Lia est clouée sur place par le regard d'Hélio, plus sombre que jamais.
- Ne m'obliges pas à...
- À quoi ? le coupe Lia partagée entre la colère et la déception. À nous tabasser ?
- Il est chez ma soeur, avoue soudain Ma sous le regard médusé de sa protégée. Mais ils ne te laisseront pas l'emmener.
- S'ils refusent, je mettrais un point d'honneur à faire voler en éclat leur belle organisation. Je suis peut-être un abruti d'idéaliste mais je crois que j'ai prouvé par le passé que je peux me montrer très convaincant.

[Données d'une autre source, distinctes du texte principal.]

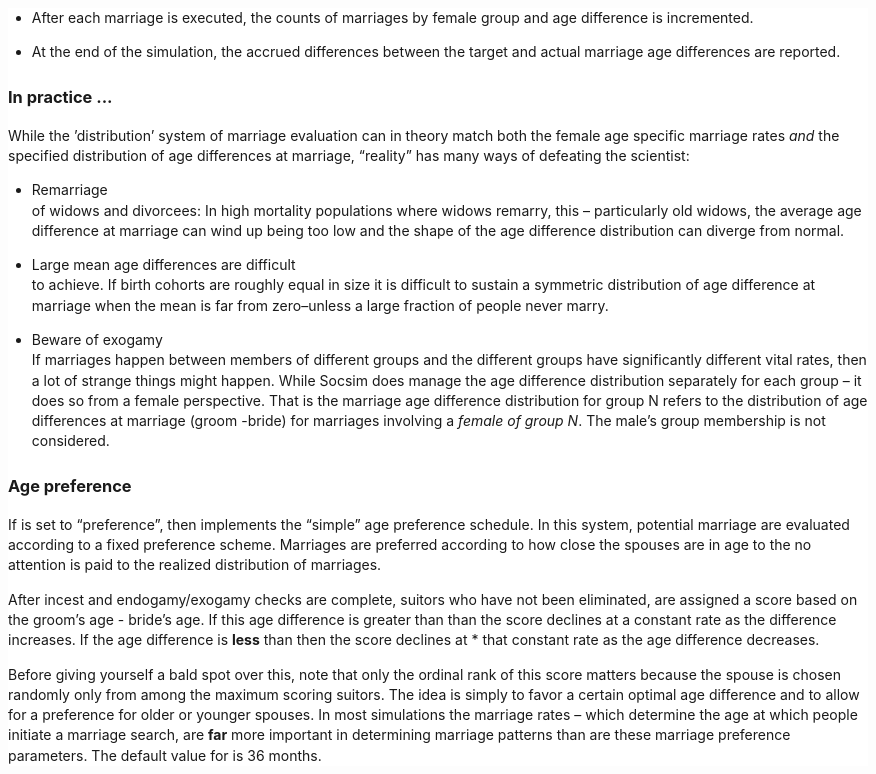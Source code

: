   - After each marriage is executed, the counts of marriages by female
    group and age difference is incremented.

  - At the end of the simulation, the accrued differences between the
    target and actual marriage age differences are reported.

### In practice ...

While the ’distribution’ system of marriage evaluation can in theory
match both the female age specific marriage rates *and* the specified
distribution of age differences at marriage, “reality” has many ways of
defeating the scientist:

  - Remarriage  
    of widows and divorcees: In high mortality populations where widows
    remarry, this – particularly old widows, the average age difference
    at marriage can wind up being too low and the shape of the age
    difference distribution can diverge from normal.

  - Large mean age differences are difficult  
    to achieve. If birth cohorts are roughly equal in size it is
    difficult to sustain a symmetric distribution of age difference at
    marriage when the mean is far from zero–unless a large fraction of
    people never marry.

  - Beware of exogamy  
    If marriages happen between members of different groups and the
    different groups have significantly different vital rates, then a
    lot of strange things might happen. While Socsim does manage the age
    difference distribution separately for each group – it does so from
    a female perspective. That is the marriage age difference
    distribution for group N refers to the distribution of age
    differences at marriage (groom -bride) for marriages involving a
    *female of group N*. The male’s group membership is not considered.

### Age preference

If is set to “preference”, then implements the “simple” age preference
schedule. In this system, potential marriage are evaluated according to
a fixed preference scheme. Marriages are preferred according to how
close the spouses are in age to the no attention is paid to the realized
distribution of marriages.

After incest and endogamy/exogamy checks are complete, suitors who have
not been eliminated, are assigned a score based on the groom’s age -
bride’s age. If this age difference is greater than than the score
declines at a constant rate as the difference increases. If the age
difference is **less** than then the score declines at \* that constant
rate as the age difference decreases.

Before giving yourself a bald spot over this, note that only the ordinal
rank of this score matters because the spouse is chosen randomly only
from among the maximum scoring suitors. The idea is simply to favor a
certain optimal age difference and to allow for a preference for older
or younger spouses. In most simulations the marriage rates – which
determine the age at which people initiate a marriage search, are
**far** more important in determining marriage patterns than are these
marriage preference parameters. The default value for is 36 months.
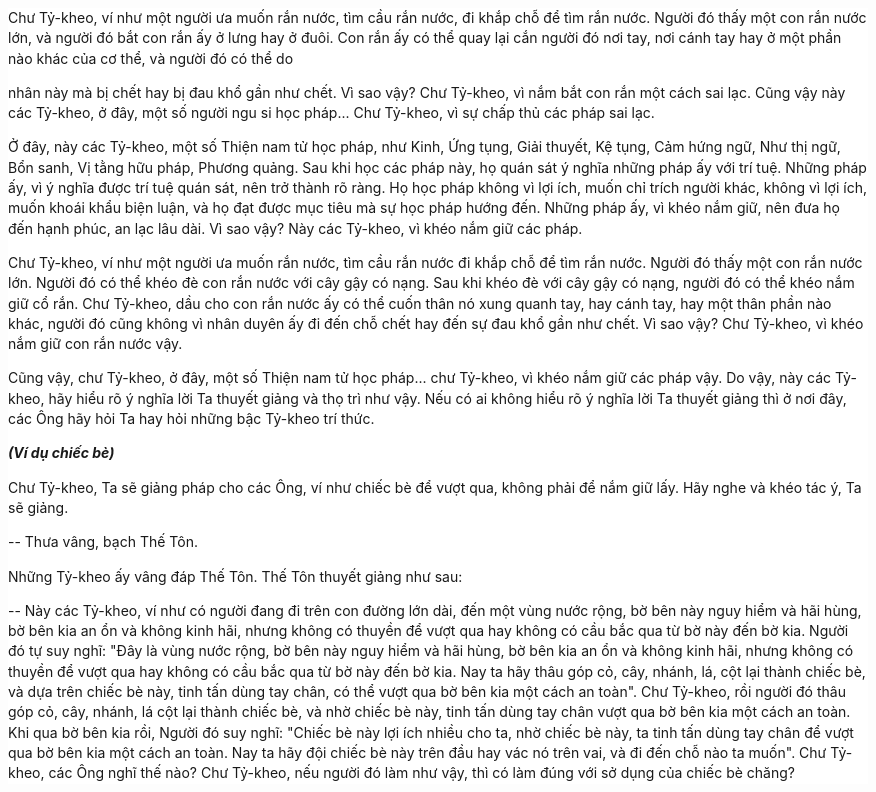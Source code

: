 Chư Tỷ-kheo, ví như một người ưa muốn rắn nước, tìm cầu rắn nước, đi khắp chỗ để tìm rắn nước.
Người đó thấy một con rắn nước lớn, và người đó bắt con rắn ấy ở lưng hay ở đuôi. Con rắn ấy có thể
quay lại cắn người đó nơi tay, nơi cánh tay hay ở một phần nào khác của cơ thể, và người đó có thể do

nhân này mà bị chết hay bị đau khổ gần như chết. Vì sao vậy? Chư Tỷ-kheo, vì nắm bắt con rắn một
cách sai lạc. Cũng vậy này các Tỷ-kheo, ở đây, một số người ngu si học pháp... Chư Tỷ-kheo, vì sự chấp
thủ các pháp sai lạc.

Ở đây, này các Tỷ-kheo, một số Thiện nam tử học pháp, như Kinh, Ứng tụng, Giải thuyết, Kệ tụng, Cảm
hứng ngữ, Như thị ngữ, Bổn sanh, Vị tằng hữu pháp, Phương quảng. Sau khi học các pháp này, họ quán
sát ý nghĩa những pháp ấy với trí tuệ. Những pháp ấy, vì ý nghĩa được trí tuệ quán sát, nên trở thành rõ
ràng. Họ học pháp không vì lợi ích, muốn chỉ trích người khác, không vì lợi ích, muốn khoái khẩu biện
luận, và họ đạt được mục tiêu mà sự học pháp hướng đến. Những pháp ấy, vì khéo nắm giữ, nên đưa họ
đến hạnh phúc, an lạc lâu dài. Vì sao vậy? Này các Tỷ-kheo, vì khéo nắm giữ các pháp.

Chư Tỷ-kheo, ví như một người ưa muốn rắn nước, tìm cầu rắn nước đi khắp chỗ để tìm rắn nước.
Người đó thấy một con rắn nước lớn. Người đó có thể khéo đè con rắn nước với cây gậy có nạng. Sau
khi khéo đè với cây gậy có nạng, người đó có thể khéo nắm giữ cổ rắn. Chư Tỷ-kheo, dầu cho con rắn
nước ấy có thể cuốn thân nó xung quanh tay, hay cánh tay, hay một thân phần nào khác, người đó cũng
không vì nhân duyên ấy đi đến chỗ chết hay đến sự đau khổ gần như chết. Vì sao vậy? Chư Tỷ-kheo, vì
khéo nắm giữ con rắn nước vậy.

Cũng vậy, chư Tỷ-kheo, ở đây, một số Thiện nam tử học pháp... chư Tỷ-kheo, vì khéo nắm giữ các pháp
vậy. Do vậy, này các Tỷ-kheo, hãy hiểu rõ ý nghĩa lời Ta thuyết giảng và thọ trì như vậy. Nếu có ai
không hiểu rõ ý nghĩa lời Ta thuyết giảng thì ở nơi đây, các Ông hãy hỏi Ta hay hỏi những bậc Tỷ-kheo
trí thức.


***(Ví dụ chiếc bè)***

Chư Tỷ-kheo, Ta sẽ giảng pháp cho các Ông, ví như chiếc bè để vượt qua, không phải để nắm giữ lấy.
Hãy nghe và khéo tác ý, Ta sẽ giảng.

-- Thưa vâng, bạch Thế Tôn.

Những Tỷ-kheo ấy vâng đáp Thế Tôn. Thế Tôn thuyết giảng như sau:

-- Này các Tỷ-kheo, ví như có người đang đi trên con đường lớn dài, đến một vùng nước rộng, bờ bên
này nguy hiểm và hãi hùng, bờ bên kia an ổn và không kinh hãi, nhưng không có thuyền để vượt qua
hay không có cầu bắc qua từ bờ này đến bờ kia. Người đó tự suy nghĩ: "Ðây là vùng nước rộng, bờ bên
này nguy hiểm và hãi hùng, bờ bên kia an ổn và không kinh hãi, nhưng không có thuyền để vượt qua
hay không có cầu bắc qua từ bờ này đến bờ kia. Nay ta hãy thâu góp cỏ, cây, nhánh, lá, cột lại thành
chiếc bè, và dựa trên chiếc bè này, tinh tấn dùng tay chân, có thể vượt qua bờ bên kia một cách an toàn".
Chư Tỷ-kheo, rồi người đó thâu góp cỏ, cây, nhánh, lá cột lại thành chiếc bè, và nhờ chiếc bè này, tinh
tấn dùng tay chân vượt qua bờ bên kia một cách an toàn. Khi qua bờ bên kia rồi, Người đó suy nghĩ:
"Chiếc bè này lợi ích nhiều cho ta, nhờ chiếc bè này, ta tinh tấn dùng tay chân để vượt qua bờ bên kia
một cách an toàn. Nay ta hãy đội chiếc bè này trên đầu hay vác nó trên vai, và đi đến chỗ nào ta muốn".
Chư Tỷ-kheo, các Ông nghĩ thế nào? Chư Tỷ-kheo, nếu người đó làm như vậy, thì có làm đúng với sở
dụng của chiếc bè chăng?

- Tu peux pas faire ça ! s'indigne Lia. Tu connais l'importance de notre combat !
- Crois-moi, c'est pas l'envie qui me manque. La chute des Bulles est une priorité alors je me retiendrai s'il le faut, mais je ne me soumettrai à l'autorité de personne !
- Il a raison Lia, entérine soudain Ma, au grand désespoir de la jeune femme. J'ai trop longtemps baissé la tête... Il est temps pour moi que je suive mon coeur et mes convictions. Je n'aurais jamais du les laisser emmener Saul ... se servir de lui.
L'air soudain très las, la matronne soupire avant d'aller se laisser tomber dans le seul fauteuil assez large et assez solide pour accueillir son opulence.
- Je comprends ta défiance mon garçon. Cependant, je suis prête à t'aider pour Saul. Il pourra venir ici.
- Mais Ma, ils viendront le reprendre, tu le sais ! s'énerve Lia.
- Alors, nous devrons admettre ce qu'Hélio vient de dénoncer, que personne n'est libre dans cette organisation qui dit se battre pour la liberté de tous les HC. Et nous nous défendrons !
- Une guerre fratricide ! C'est ça que vous allez provoquer, s'écrie Lia écoeurée.
Ma se lève affichant soudain un air résolu. Elle s'approche pour faire face à Lia. Elle plante ses yeux pleins de force et de bonté dans ceux de la jeune femme puis lui saisit doucement les mains.
- Je suis désolée, ma grande, commence -t-elle en lui adressant un tendre sourire empreint de tristesse.
- Pourquoi Ma ? souffle la jeune femme dont le coeur se serre d'angoisse.
- Car je sais que tu as mis tous tes espoirs, toute ta belle énergie au service de ce réseau... Adhérer à cette cause t'a donné une raison de vivre. Je suis navrée de ne pas pouvoir partager ton enthousiasme plus longtemps. Je t'aime beaucoup mais il est temps que tu t'en ailles maintenant. Mieux vaut que tu n'entendes pas la suite de cette conversation. Va retrouver tes amies à l'étage.
- Quoi ? s'écrie Lia outrée. Tu ne me fais pas confiance , c'est ça ! Tu crois que je vais aller tout répéter, que je pourrais te trahir !
- Ose me dire que cela ne t'a pas traversé l'esprit, réplique sa patronne d'une voix douce mais ferme.
Lia, tout en baissant les yeux, tente de se défaire de l'emprise des mains de Ma, sans y parvenir.
- Si, avoue-t-elle dans un souffle. Mais cette idée est morte aussitôt qu'elle est née. Jamais je ne pourrai faire quoi que ce soit qui te nuise.
- Je le sais, vois-tu. Je veux que tu t'en ailles et que tu rejoignes un lieu où tu ne seras pas seule, pour te protéger. Ainsi, tu auras des témoins qui prouveront que tu n'es pas impliquée dans ce que nous allons décidé de faire.